Fast teams understood the economics of delay and used this to create urgency well in advance of the projected market window. They knew that if they entered at the front of the curve, they could maximize revenue and profit margin. The longer they waited, the lower the market share would be and the more fierce their competition would be.
When we studied failed projects, we observed that late entry usually resulted in less market share, less revenue, lower margins, and higher development cost due to the extended development time frame. We’ve seen late entry actually kill companies completely.
We built an economic model to quantify time in terms of money in order to make the “time asset” more important. We use it with teams to determine the cost of delay for each day the project is late. We develop a simplified business case with the full team, data which is typically hidden in detailed financial models and rarely exposed to engineering teams. We use this tool with development teams to connect them with the economics of being on time.
In this example, we forecasted unit sales, average selling price, and costs to develop and make the product. To simplify the example, I’ve removed marketing/SG&A expense. You can seen the sum of each category below.
This project generates a 3x return on investment. We’ve worked in some environments where anything less than a 10x ROI would not get funded, but in this case a 3x is a very good return for this market.
Based on this business case, we’ve estimated the impact of a 3 month delay in the project. We assumed that we would take a 10% hit on our sales by entering the market late. We could have also looked at this by year, percent by year, or a simple shift to the right in the sales curve. Delay costs us $877,000 in lost profit per day.

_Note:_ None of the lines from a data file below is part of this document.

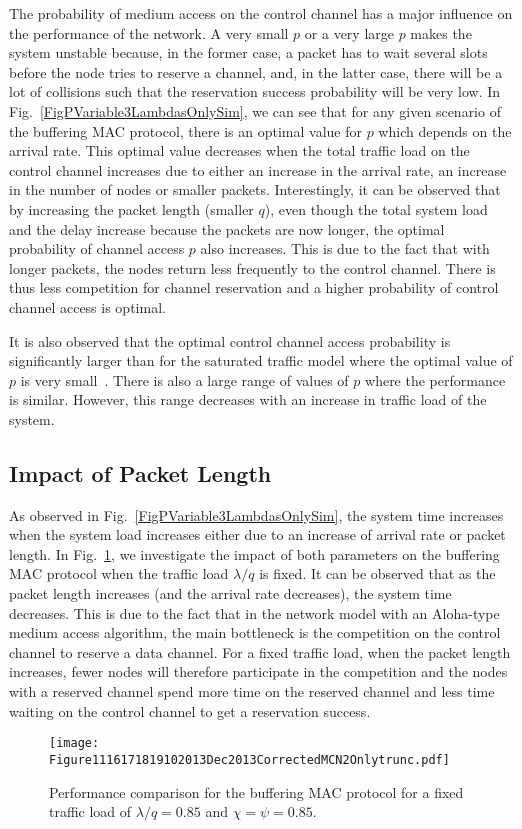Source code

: \documentclass[12pt,journal,oneside,onecolumn]{IEEEtran}
\begin{document}
The probability of medium access on the control channel 
has a major influence on the performance of the network. 
A very small $p$ or a very large $p$ makes the system 
unstable because, in the former case, a packet has to 
wait several slots before the node tries to reserve a channel, 
and, in the latter case, there will be a lot of collisions such that the reservation success probability
will be very low. In Fig.~\ref{FigPVariable3LambdasOnlySim}, 
we can see that for any given scenario of the buffering MAC protocol, there is an optimal value for $p$ which depends
on the arrival rate. 
This optimal value decreases when the total traffic load on the control channel increases due
to either an increase in the arrival rate, an increase in the number of nodes or smaller packets.
Interestingly, it can be observed that by increasing the packet length (smaller $q$), 
even though the total system load and the delay increase because the packets are now longer, 
the optimal probability of channel access $p$ also increases. 
This is due to the fact that with longer packets, the nodes return less frequently to the control channel. There
is thus less competition for channel reservation and a higher probability of control channel access is optimal. 

It is also observed that the optimal control channel access probability is significantly
larger than for the saturated traffic model where the optimal value of $p$ is very small~\cite{pawelczak09}. There is also
a large range of values of $p$ where the performance is similar. However, this range decreases with an increase in traffic load of the system.


\subsection{Impact of Packet Length}


As observed in Fig.~\ref{FigPVariable3LambdasOnlySim}, the system time increases when
the system load increases either due to an increase of arrival rate or packet length.
In  Fig.~\ref{Figure1116171819102013}, we investigate the impact of both parameters on the buffering MAC protocol when the traffic load
$\lambda/q$ is fixed. It can be observed that as the packet length increases (and the arrival rate decreases),
the system time decreases. This is due to the fact that in the network model with an Aloha-type medium access algorithm,
the main bottleneck is the competition on the control channel to reserve a data channel. 
For a fixed traffic load, when the packet length increases, 
fewer nodes will therefore participate in the competition and the nodes with a reserved channel 
spend more time on the reserved channel and less time waiting on the control channel to get a reservation success.
\begin{figure}\texttt{[image: Figure1116171819102013Dec2013CorrectedMCN2Onlytrunc.pdf]}\caption{Performance comparison for the buffering MAC protocol for a fixed traffic load of $\lambda/q=0.85$ and $\chi=\psi=0.85$.}\label{Figure1116171819102013}\end{figure}
\end{document}
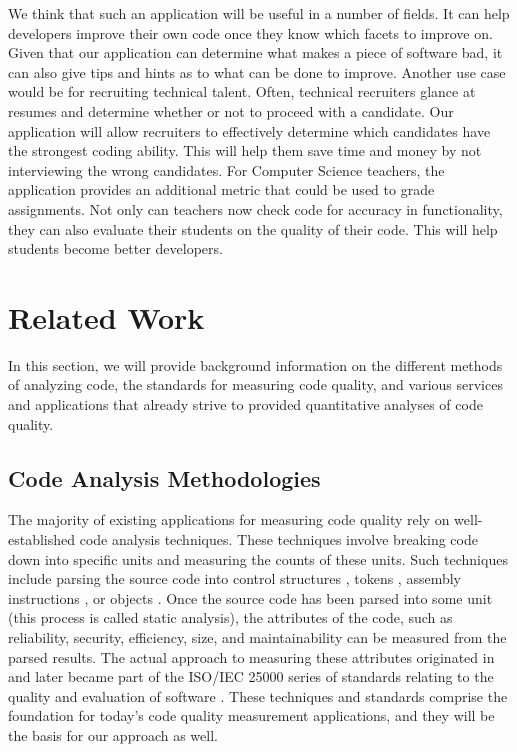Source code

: \documentclass{sig-alternate}
\begin{document}
We think that such an application will be useful in a number of fields. It can help developers improve their own code once they know which facets to improve on. Given that our application can determine what makes a piece of software bad, it can also give tips and hints as to what can be done to improve. Another use case would be for recruiting technical talent. Often, technical recruiters glance at resumes and determine whether or not to proceed with a candidate. Our application will allow recruiters to effectively determine which candidates have the strongest coding ability. This will help them save time and money by not interviewing the wrong candidates. For Computer Science teachers, the application provides an additional metric that could be used to grade assignments. Not only can teachers now check code for accuracy in functionality, they can also evaluate their students on the quality of their code. This will help students become better developers.

\section{Related Work}
\label{sec:related_work}
In this section, we will provide background information on the different methods of analyzing code, the standards for measuring code quality, and various services and applications that already strive to provided quantitative analyses of code quality.

\subsection{Code Analysis Methodologies}
The majority of existing applications for measuring code quality rely on well-established code analysis techniques. These techniques involve breaking code down into specific units and measuring the counts of these units. Such techniques include parsing the source code into control structures \cite{mccabe1976complexity}, tokens \cite{halstead1977elements}, assembly instructions \cite{park1992software}, or objects \cite{chidamber1994metrics}. Once the source code has been parsed into some unit (this process is called static analysis), the attributes of the code, such as reliability, security, efficiency, size, and maintainability can be measured from the parsed results. The actual approach to measuring these attributes originated in \cite{boehm1976quantitative} and later became part of the ISO/IEC 25000 series of standards relating to the quality and evaluation of software \cite{iso2011iec}. These techniques and standards comprise the foundation for today's code quality measurement applications, and they will be the basis for our approach as well.
\end{document}
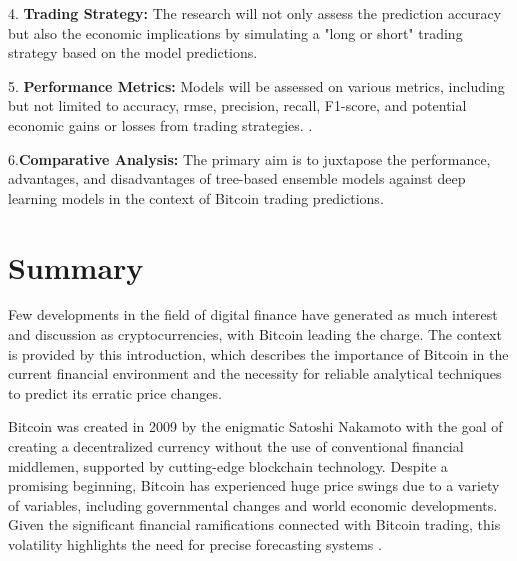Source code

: \smallskip

4. \textbf{Trading Strategy:} The research will not only assess the prediction accuracy but also the economic implications by simulating a "long or short" trading strategy based on the model predictions.

\smallskip

5. \textbf{Performance Metrics:} Models will be assessed on various metrics, including but not limited to accuracy, \gls{rmse}, precision, recall, F1-score, and potential economic gains or losses from trading strategies. \citep{Goodfellow-et-al-2016}.

\smallskip

6.\textbf{Comparative Analysis:} The primary aim is to juxtapose the performance, advantages, and disadvantages of tree-based ensemble models against deep learning models in the context of Bitcoin trading predictions.



\goodbreak
\section{Summary}


Few developments in the field of digital finance have generated as much interest and discussion as cryptocurrencies, with Bitcoin leading the charge. The context is provided by this introduction, which describes the importance of Bitcoin in the current financial environment and the necessity for reliable analytical techniques to predict its erratic price changes.

\smallskip

Bitcoin was created in 2009 by the enigmatic Satoshi Nakamoto with the goal of creating a decentralized currency without the use of conventional financial middlemen, supported by cutting-edge blockchain technology. Despite a promising beginning, Bitcoin has experienced huge price swings due to a variety of variables, including governmental changes and world economic developments. Given the significant financial ramifications connected with Bitcoin trading, this volatility highlights the need for precise forecasting systems \citep{GANDAL201886}.

\smallskip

This is not uncommon in Silicon Valley, where most projects we work on have delay values of between $200 and $800k per day.Earlier I made the point that schedule was king and time to market had the greatest impact on profitability. This model clearly illustrates the impact schedule has on profitability. In this example, schedule is twice as important than the next most important factor driving profitability, which is ASP. A 1% change in R&D expenses has little impact compared to an equivalent change in schedule.

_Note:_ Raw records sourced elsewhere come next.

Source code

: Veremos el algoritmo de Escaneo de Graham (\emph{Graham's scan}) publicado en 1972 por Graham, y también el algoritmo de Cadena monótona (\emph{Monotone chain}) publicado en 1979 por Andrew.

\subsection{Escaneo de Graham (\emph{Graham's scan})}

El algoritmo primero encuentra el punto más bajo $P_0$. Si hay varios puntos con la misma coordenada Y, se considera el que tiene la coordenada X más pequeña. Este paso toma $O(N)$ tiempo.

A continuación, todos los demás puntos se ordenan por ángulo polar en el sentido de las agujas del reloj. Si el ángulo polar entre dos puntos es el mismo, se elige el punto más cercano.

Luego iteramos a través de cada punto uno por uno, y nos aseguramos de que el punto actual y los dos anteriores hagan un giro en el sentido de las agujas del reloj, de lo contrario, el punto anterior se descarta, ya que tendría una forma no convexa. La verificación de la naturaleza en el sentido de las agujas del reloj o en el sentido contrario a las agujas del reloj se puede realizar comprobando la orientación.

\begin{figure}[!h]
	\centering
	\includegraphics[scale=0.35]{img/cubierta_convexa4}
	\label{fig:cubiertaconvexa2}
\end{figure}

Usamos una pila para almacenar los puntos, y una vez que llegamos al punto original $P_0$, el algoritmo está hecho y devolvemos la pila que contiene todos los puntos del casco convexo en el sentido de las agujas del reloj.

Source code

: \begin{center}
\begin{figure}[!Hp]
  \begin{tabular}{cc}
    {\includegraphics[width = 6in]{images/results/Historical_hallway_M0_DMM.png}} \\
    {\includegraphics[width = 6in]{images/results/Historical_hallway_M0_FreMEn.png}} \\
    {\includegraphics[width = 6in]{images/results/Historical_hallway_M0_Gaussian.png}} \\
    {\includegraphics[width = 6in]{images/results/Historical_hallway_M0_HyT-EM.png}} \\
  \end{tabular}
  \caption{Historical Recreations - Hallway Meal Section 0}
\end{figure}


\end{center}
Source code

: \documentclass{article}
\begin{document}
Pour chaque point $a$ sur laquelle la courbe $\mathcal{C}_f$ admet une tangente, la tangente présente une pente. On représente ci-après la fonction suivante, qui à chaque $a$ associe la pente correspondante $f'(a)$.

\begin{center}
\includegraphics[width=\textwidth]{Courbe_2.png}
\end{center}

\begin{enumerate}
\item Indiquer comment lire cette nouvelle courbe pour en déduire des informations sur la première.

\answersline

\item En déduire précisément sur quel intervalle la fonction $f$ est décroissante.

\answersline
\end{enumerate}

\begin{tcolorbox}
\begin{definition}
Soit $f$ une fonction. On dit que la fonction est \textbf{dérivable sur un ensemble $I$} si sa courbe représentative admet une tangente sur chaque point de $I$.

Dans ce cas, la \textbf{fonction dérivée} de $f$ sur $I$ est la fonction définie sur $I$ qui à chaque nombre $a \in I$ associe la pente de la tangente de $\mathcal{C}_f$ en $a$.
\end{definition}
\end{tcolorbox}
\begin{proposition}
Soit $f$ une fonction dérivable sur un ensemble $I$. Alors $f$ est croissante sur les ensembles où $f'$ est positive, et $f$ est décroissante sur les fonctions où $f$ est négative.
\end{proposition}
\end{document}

The model reflects a common pattern for new technology-based products… if get to market faster, you improve your chances of profitability. Of course this assumes it is the “right product” you are getting to market, but this is another discussion. So being fast to market is obviously not the only determinant of success, since the wrong product at the right time can fail just as well as the right product at the wrong time.
Another advantaged of the model is to use it to make trade-offs during the project. We constantly see budgets restricted or cut to reduce burn rate or save money, without consideration for the impact the resource reduction would have on time to market.
Let’s turn it around and “spend to save a day” (one of the best practices of fast teams) and see what happens to the model. Increasing the budget by 30% to accelerate the schedule by 4 months gives me a net benefit of about $37M. I increased and accelerated PBT, but I took a hit on my return. I may decide that acceleration has a greater cost-benefit.
Lets do another interesting study… I have found a way to increase my selling price by adding functionality customers value, while at the same time I found a way to reduce the manufacturing costs through automation efficiencies. This effort requires more time from engineering, so my budget increased by 25%. This effort also required 4 more months of time, which is reflected as delay. Still the benefit out weighs the costs. We are still ahead on PBT with this decision.
The point is that time and money are connected. Go faster and your chances are better you will achieve higher share, margin, and a longer revenue cycle. The other opportunity cost not reflected here is the accelerated learning you get when you get to market faster — the faster you push, the faster you fail, and the faster you learn.
And for start-ups, the longer you wait to get to market, the fewer learning cycles you get with the cash you have in the bank. The trick to winning in this world is fast cycle-time and many cycles of learning. Accelerate learning cycle-time and you get the solution faster.